Commencement address by author Neil Gaiman at the University of the Arts Class of 2012 in Philadelphia, Pennsylvania, U.S.A. Video courtesy of the university. First saw this on TheStoryofTellingblog by brand strategist Bernadette Jiwa.
WERE YOU MOVED by the Stanford University commencement speech by late Apple CEO Steve Jobs a few years back? Then you'll love this one by author Neil Gaiman, speaking recently to the University of the Arts Class of 2012 in Philadelphia, Pennsylvania, U.S.A. His words ring true for college students and working professionals alike. "And now go," Gaiman said, "and make interesting mistakes, make amazing mistakes, make glorious and fantastic mistakes. Break rules. Leave the world more interesting for your being here. Make good art." (Full transcript.)
On balancing his dreams and the realities of life: "Something that worked for me was imagining that where I wanted to be . . . was a mountain. A distant mountain. My goal. And I knew that as long as I kept walking towards the mountain I would be all right. And when I truly was not sure what to do, I could stop, and think about whether it was taking me towards or away from the mountain."

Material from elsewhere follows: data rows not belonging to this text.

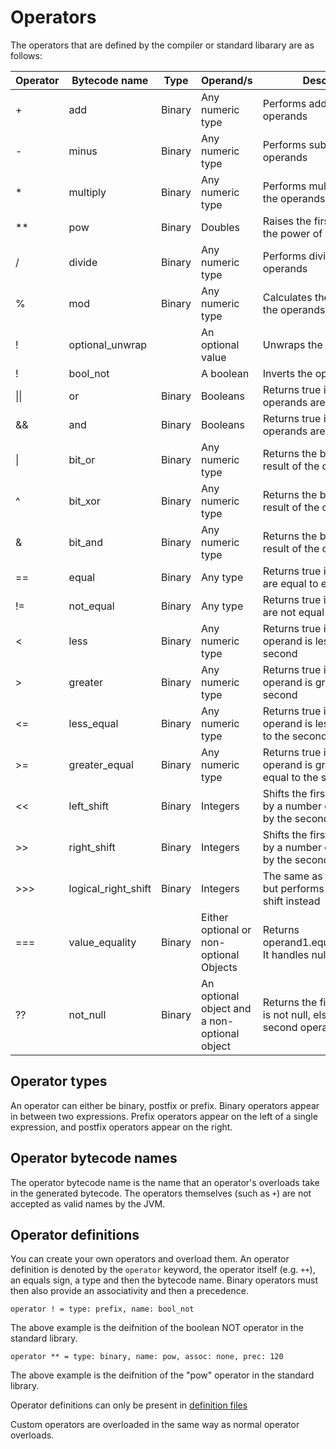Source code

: # Operators
The operators that are defined by the compiler or standard libarary are as follows:

| Operator | Bytecode name       | Type   | Operand/s                                    | Description                                                                       |
|----------|---------------------|--------|----------------------------------------------|-----------------------------------------------------------------------------------|
| +        | add                 | Binary | Any numeric type                             | Performs addition on the operands                                                 |
| -        | minus               | Binary | Any numeric type                             | Performs subtraction on the operands                                              |
| *        | multiply            | Binary | Any numeric type                             | Performs multiplication on the operands                                           |
| **       | pow                 | Binary | Doubles                                      | Raises the first operand to the power of the other                                |
| /        | divide              | Binary | Any numeric type                             | Performs division on the operands                                                 |
| %        | mod                 | Binary | Any numeric type                             | Calculates the remainder of the operands                                          |
| !        | optional_unwrap     |        | An optional value                            | Unwraps the optional value                                                        |
| !        | bool_not            |        | A boolean                                    | Inverts the operand                                                               |
| \|\|       | or                  | Binary | Booleans                                     | Returns true if either of the operands are true                                   |
| &&       | and                 | Binary | Booleans                                     | Returns true if both of the operands are true                                     |
| \|        | bit_or              | Binary | Any numeric type                             | Returns the bitwise OR result of the operands                                     |
| ^        | bit_xor             | Binary | Any numeric type                             | Returns the bitwise XOR result of the operands                                    |
| &        | bit_and             | Binary | Any numeric type                             | Returns the bitwise AND result of the operands                                    |
| ==       | equal               | Binary | Any type                                     | Returns true if the operands are equal to each other                              |
| !=       | not_equal           | Binary | Any type                                     | Returns true if the operands are not equal to each other                          |
| <        | less                | Binary | Any numeric type                             | Returns true if the first operand is less than the second                         |
| >        | greater             | Binary | Any numeric type                             | Returns true if the first operand is greater than the second                      |
| <=       | less_equal          | Binary | Any numeric type                             | Returns true if the first operand is less than or equal to the second             |
| >=       | greater_equal       | Binary | Any numeric type                             | Returns true if the first operand is greater than or equal to the second          |
| <<       | left_shift          | Binary | Integers                                     | Shifts the first operand left by a number of bits, denoted by the second operand  |
| >>       | right_shift         | Binary | Integers                                     | Shifts the first operand right by a number of bits, denoted by the second operand |
| >>>      | logical_right_shift | Binary | Integers                                     | The same as the right shift but performs an arithmetic shift instead              |
| ===      | value_equality      | Binary | Either optional or non-optional Objects      | Returns operand1.equals(operand2). It handles null cases too.                     |
| ??       | not_null            | Binary | An optional object and a non-optional object | Returns the first operand if it is not null, else it returns the second operand   |

## Operator types
An operator can either be binary, postfix or prefix. Binary operators appear in between two expressions. Prefix operators appear on the left of a single expression, and postfix operators appear on the right.

## Operator bytecode names
The operator bytecode name is the name that an operator's overloads take in the generated bytecode. The operators themselves (such as `+`) are not accepted as valid names by the JVM.

## Operator definitions
You can create your own operators and overload them. An operator definition is denoted by the `operator` keyword, the operator itself (e.g. `++`), an equals sign, a type and then the bytecode name. Binary operators must then also provide an associativity and then a precedence.

```
operator ! = type: prefix, name: bool_not
```

The above example is the deifnition of the boolean NOT operator in the standard library.

```
operator ** = type: binary, name: pow, assoc: none, prec: 120
```

The above example is the deifnition of the "pow" operator in the standard library.

Operator definitions can only be present in [definition files](Definition_files.md)

Custom operators are overloaded in the same way as normal operator overloads.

On pursuing work that he loves: "I tended to do anything as long as it felt like an adventure, and to stop when it felt like work, which meant that life did not feel like work . . . Every now and again, I forget that rule, and whenever I do, the universe kicks me hard and reminds me . . . The things I did because I was excited, and wanted to see them exist in reality, have never let me down, and I've never regretted the time I spent on any of them.
On risk and failure: "You need to be thick-skinned, to learn that not every project will survive. A freelance life, a life in the arts, is sometimes like putting messages in bottles on a desert island, and hoping that someone will find one of your bottles and open it and read it, and put something in a bottle that will wash its way back to you: appreciation, or a commission, or money, or love. And you have to accept that you may put out a hundred things for every bottle that winds up coming back."

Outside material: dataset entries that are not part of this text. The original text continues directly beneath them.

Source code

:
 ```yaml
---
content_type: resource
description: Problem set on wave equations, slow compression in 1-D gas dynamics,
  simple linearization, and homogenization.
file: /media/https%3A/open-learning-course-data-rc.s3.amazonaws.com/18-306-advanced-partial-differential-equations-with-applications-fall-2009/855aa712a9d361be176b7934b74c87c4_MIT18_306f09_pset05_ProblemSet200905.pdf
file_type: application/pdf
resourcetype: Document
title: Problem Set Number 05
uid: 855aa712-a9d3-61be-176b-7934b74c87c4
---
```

On the problems of success: "The problems of failure are hard. The problems of success can be harder . . . I watched my peers, and my friends . . . and watched how miserable some of them were . . . because now they had to earn a certain amount every month just to keep where they were. They couldn't go and do the things that mattered . . . and that seemed as big a tragedy as any problem of failure."
On creating unique, life-saving art: " . . . whether you are a musician or a photographer, a fine artist or a cartoonist, a writer, a dancer, a designer . . . you have one thing that's unique. You have the ability to make art. And for me, and for so many of the people I have known, that's been a lifesaver . . . Life is sometimes hard. Things go wrong, in life and in love and in business and in friendship and in health . . . And when things get tough, this is what you should do. Make good art."
On listening to your voice and vision: "Do the stuff that only you can do . . . Your voice, your mind, your story, your vision . . . The moment that you feel that, just possibly, you're walking down the street naked, exposing too much of your heart and your mind and what exists on the inside, showing too much of yourself. That's the moment you may be starting to get it right."
On enjoying the long journey: "I worried about the next deadline, the next idea, the next story . . . And I didn't stop and look around and go, this is really fun . . . That was the hardest lesson for me, I think: to let go and enjoy the ride, because the ride takes you to some remarkable and unexpected places."